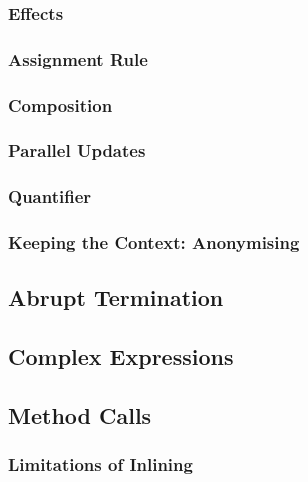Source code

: \documentclass[a4paper, 11pt, accentcolor = tud3b]{tudreport}
\begin{document}
				\subsubsection{Effects} %

				\subsubsection{Assignment Rule} %

				\subsubsection{Composition} %

				\subsubsection{Parallel Updates} %

				\subsubsection{Quantifier} %

				\subsubsection{Keeping the Context: Anonymising} %

			\subsection{Abrupt Termination} %

			\subsection{Complex Expressions} %

			\subsection{Method Calls} %

				\subsubsection{Limitations of Inlining} %
\end{document}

==*==

• **What to work on**
The answer consists of the lines above that include the word "subsubsection", each copied exactly.

• **Response to the task**
				\subsubsection{Effects} %
				\subsubsection{Assignment Rule} %
				\subsubsection{Composition} %
				\subsubsection{Parallel Updates} %
				\subsubsection{Quantifier} %
				\subsubsection{Keeping the Context: Anonymising} %
				\subsubsection{Limitations of Inlining} %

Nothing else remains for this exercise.